:: PROVIDED DATA

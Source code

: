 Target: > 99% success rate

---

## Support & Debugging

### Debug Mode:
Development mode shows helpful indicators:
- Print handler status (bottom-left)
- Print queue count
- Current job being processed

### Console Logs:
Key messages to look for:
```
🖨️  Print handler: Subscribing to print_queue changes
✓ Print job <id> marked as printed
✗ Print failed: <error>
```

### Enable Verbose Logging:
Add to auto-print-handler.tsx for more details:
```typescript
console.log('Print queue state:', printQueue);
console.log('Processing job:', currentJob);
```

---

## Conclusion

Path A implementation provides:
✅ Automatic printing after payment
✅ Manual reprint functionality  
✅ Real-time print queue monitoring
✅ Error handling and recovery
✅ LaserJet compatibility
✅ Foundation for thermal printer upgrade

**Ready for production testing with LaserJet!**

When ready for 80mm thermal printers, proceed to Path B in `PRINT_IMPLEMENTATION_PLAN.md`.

::::
:: PROVIDED DATA

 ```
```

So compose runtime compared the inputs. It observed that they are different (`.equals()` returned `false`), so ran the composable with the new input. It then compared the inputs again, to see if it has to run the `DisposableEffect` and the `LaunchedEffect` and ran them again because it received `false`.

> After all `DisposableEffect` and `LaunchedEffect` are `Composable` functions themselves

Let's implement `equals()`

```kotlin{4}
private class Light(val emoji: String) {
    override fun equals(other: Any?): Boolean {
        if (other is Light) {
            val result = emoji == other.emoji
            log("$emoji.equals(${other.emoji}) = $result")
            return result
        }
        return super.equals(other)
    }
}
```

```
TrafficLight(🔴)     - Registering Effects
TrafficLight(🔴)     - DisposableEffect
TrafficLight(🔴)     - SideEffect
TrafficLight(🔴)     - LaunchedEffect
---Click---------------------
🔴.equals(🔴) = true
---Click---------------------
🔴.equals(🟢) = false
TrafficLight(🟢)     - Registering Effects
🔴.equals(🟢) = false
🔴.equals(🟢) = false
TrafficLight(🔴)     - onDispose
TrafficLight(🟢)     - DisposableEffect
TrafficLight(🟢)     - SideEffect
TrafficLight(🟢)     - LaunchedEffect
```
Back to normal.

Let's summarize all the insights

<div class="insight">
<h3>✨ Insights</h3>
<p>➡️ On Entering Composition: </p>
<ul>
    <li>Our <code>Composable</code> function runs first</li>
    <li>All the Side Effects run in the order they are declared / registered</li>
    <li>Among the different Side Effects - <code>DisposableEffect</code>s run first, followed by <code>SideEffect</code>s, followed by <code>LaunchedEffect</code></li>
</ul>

::::

### TASK REQUIREMENTS
Copy each line above holding "thermal".

### SOLVED PROBLEM
✅ Foundation for thermal printer upgrade
When ready for 80mm thermal printers, proceed to Path B in `PRINT_IMPLEMENTATION_PLAN.md`.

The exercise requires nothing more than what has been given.